June 15, 2011
Minnesota State Colleges and Universities to stay open even if state government shuts down (Revised)Contact:
Melinda Voss, (651) 201-1804, firstname.lastname@example.org
The Minnesota State Colleges and Universities system will remain open this summer even if other parts of state government shut down July 1, system officials announced today.
Officials were notified Wednesday by Gov. Mark Dayton’s office that the system will receive the support needed from Minnesota Management and Budget to continue operations on July 1, even if other parts of state government shut down.
The governor’s petition to the state district court said that “operations of the Minnesota State Colleges and Universities will continue based on its statutory and practical financial autonomy and its balance carry-over authority.”
Chancellor James H. McCormick thanked all officials who worked to assure the system’s continued operation. “We are deeply appreciative of the governor’s action to support uninterrupted instruction and services at the state colleges and universities,” McCormick said. “This is a critical time for the 67,000 students taking summer session courses at our schools and for the tens of thousands of students preparing to enroll in the fall term.”
The action means that Management and Budget will provide payroll and other payment processing for the system.

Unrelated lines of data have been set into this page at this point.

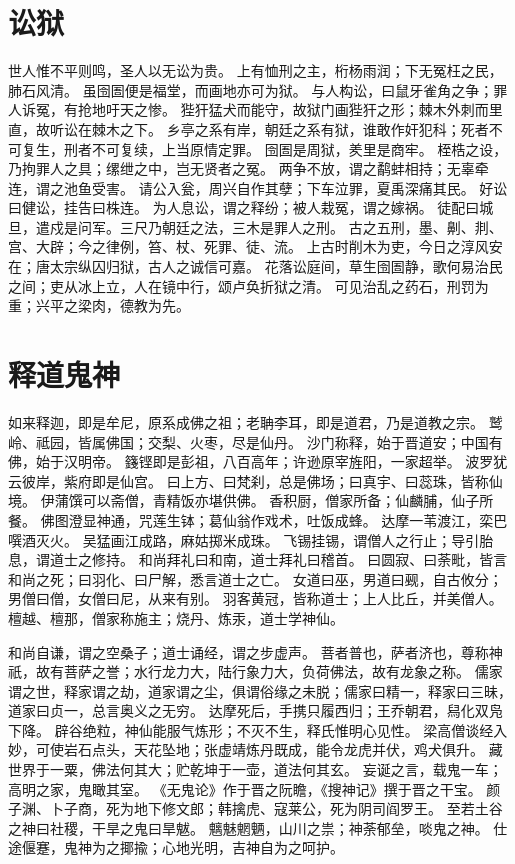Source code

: \documentclass[12pt,UTF8]{ctexbook}
\begin{document}
\chapter{讼狱}

世人惟不平则鸣，圣人以无讼为贵。
上有恤刑之主，桁杨雨润；下无冤枉之民，肺石风清。
虽囹圄便是福堂，而画地亦可为狱。
与人构讼，曰鼠牙雀角之争；罪人诉冤，有抢地吁天之惨。
狴犴猛犬而能守，故狱门画狴犴之形；棘木外刺而里直，故听讼在棘木之下。
乡亭之系有岸，朝廷之系有狱，谁敢作奸犯科；死者不可复生，刑者不可复续，上当原情定罪。
囹圄是周狱，羑里是商牢。
桎梏之设，乃拘罪人之具；缧绁之中，岂无贤者之冤。
两争不放，谓之鹬蚌相持；无辜牵连，谓之池鱼受害。
请公入瓮，周兴自作其孽；下车泣罪，夏禹深痛其民。
好讼曰健讼，挂告曰株连。
为人息讼，谓之释纷；被人栽冤，谓之嫁祸。
徒配曰城旦，遣戍是问军。三尺乃朝廷之法，三木是罪人之刑。
古之五刑，墨、劓、剕、宫、大辟；今之律例，笞、杖、死罪、徒、流。
上古时削木为吏，今日之淳风安在；唐太宗纵囚归狱，古人之诚信可嘉。
花落讼庭间，草生囹圄静，歌何易治民之间；吏从冰上立，人在镜中行，颂卢奂折狱之清。
可见治乱之药石，刑罚为重；兴平之梁肉，德教为先。

\chapter{释道鬼神}

如来释迦，即是牟尼，原系成佛之祖；老聃李耳，即是道君，乃是道教之宗。
鹫岭、祗园，皆属佛国；交梨、火枣，尽是仙丹。
沙门称释，始于晋道安；中国有佛，始于汉明帝。
籛铿即是彭祖，八百高年；许逊原宰旌阳，一家超举。
波罗犹云彼岸，紫府即是仙宫。
曰上方、曰梵刹，总是佛场；曰真宇、曰蕊珠，皆称仙境。
伊蒲馔可以斋僧，青精饭亦堪供佛。
香积厨，僧家所备；仙麟脯，仙子所餐。
佛图澄显神通，咒莲生钵；葛仙翁作戏术，吐饭成蜂。
达摩一苇渡江，栾巴噀酒灭火。
吴猛画江成路，麻姑掷米成珠。
飞锡挂锡，谓僧人之行止；导引胎息，谓道士之修持。
和尚拜礼曰和南，道士拜礼曰稽首。
曰圆寂、曰荼毗，皆言和尚之死；曰羽化、曰尸解，悉言道士之亡。
女道曰巫，男道曰觋，自古攸分；男僧曰僧，女僧曰尼，从来有别。
羽客黄冠，皆称道士；上人比丘，并美僧人。
檀越、檀那，僧家称施主；烧丹、炼汞，道士学神仙。

和尚自谦，谓之空桑子；道士诵经，谓之步虚声。
菩者普也，萨者济也，尊称神祇，故有菩萨之誉；水行龙力大，陆行象力大，负荷佛法，故有龙象之称。
儒家谓之世，释家谓之劫，道家谓之尘，俱谓俗缘之未脱；儒家曰精一，释家曰三昧，道家曰贞一，总言奥义之无穷。
达摩死后，手携只履西归；王乔朝君，舄化双凫下降。
辟谷绝粒，神仙能服气炼形；不灭不生，释氏惟明心见性。
梁高僧谈经入妙，可使岩石点头，天花坠地；张虚靖炼丹既成，能令龙虎并伏，鸡犬俱升。
藏世界于一粟，佛法何其大；贮乾坤于一壶，道法何其玄。
妄诞之言，载鬼一车；高明之家，鬼瞰其室。
《无鬼论》作于晋之阮瞻，《搜神记》撰于晋之干宝。
颜子渊、卜子商，死为地下修文郎；韩擒虎、寇莱公，死为阴司阎罗王。
至若土谷之神曰社稷，干旱之鬼曰旱魃。
魑魅魍魉，山川之祟；神荼郁垒，啖鬼之神。
仕途偃蹇，鬼神为之揶揄；心地光明，吉神自为之呵护。
\end{document}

The higher education appropriations bill awaits resolution with other state operating budgets. The system already has statutory authority to use existing tuition and other receipts in the new fiscal year that starts on July 1.
Once a formal agreement with MMB is reached, it is expected that layoff notices that were sent to 6,000 Minnesota State Colleges and Universities employees will be rescinded and salaries and benefits to employees will continue.

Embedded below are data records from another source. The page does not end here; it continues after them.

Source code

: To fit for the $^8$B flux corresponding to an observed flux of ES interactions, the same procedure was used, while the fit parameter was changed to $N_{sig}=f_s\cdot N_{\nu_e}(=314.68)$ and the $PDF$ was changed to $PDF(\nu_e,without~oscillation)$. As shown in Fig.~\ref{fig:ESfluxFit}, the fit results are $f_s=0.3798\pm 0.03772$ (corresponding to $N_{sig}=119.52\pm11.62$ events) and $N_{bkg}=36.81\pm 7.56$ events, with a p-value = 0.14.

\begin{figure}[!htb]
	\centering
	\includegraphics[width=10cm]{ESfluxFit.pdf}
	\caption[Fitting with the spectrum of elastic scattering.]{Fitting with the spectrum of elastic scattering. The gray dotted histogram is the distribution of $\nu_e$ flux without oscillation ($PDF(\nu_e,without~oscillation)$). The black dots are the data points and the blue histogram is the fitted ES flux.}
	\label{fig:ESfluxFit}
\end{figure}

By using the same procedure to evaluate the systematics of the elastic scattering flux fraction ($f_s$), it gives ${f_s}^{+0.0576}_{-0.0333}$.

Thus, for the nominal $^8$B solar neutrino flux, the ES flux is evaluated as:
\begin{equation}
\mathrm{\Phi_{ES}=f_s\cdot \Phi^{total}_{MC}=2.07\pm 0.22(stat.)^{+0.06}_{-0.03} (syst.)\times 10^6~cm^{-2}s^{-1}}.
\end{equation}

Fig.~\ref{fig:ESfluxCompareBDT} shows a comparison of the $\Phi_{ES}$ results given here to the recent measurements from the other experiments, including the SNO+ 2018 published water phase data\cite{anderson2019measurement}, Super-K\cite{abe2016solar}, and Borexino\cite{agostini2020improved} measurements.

The system’s continued operation through the summer term will be funded through tuition receipts and fund balances at each of the colleges and universities.
“Both the governor and Legislature have recognized the critical role that higher education has in fueling the state’s economy and improving the lives of all Minnesotans, and this will be welcome news for our students and our campuses” said Scott Thiss, chair of the system’s Board of Trustees.
Minnesota's 31 state community and technical colleges, and universities serve more than 420,000 students across the state.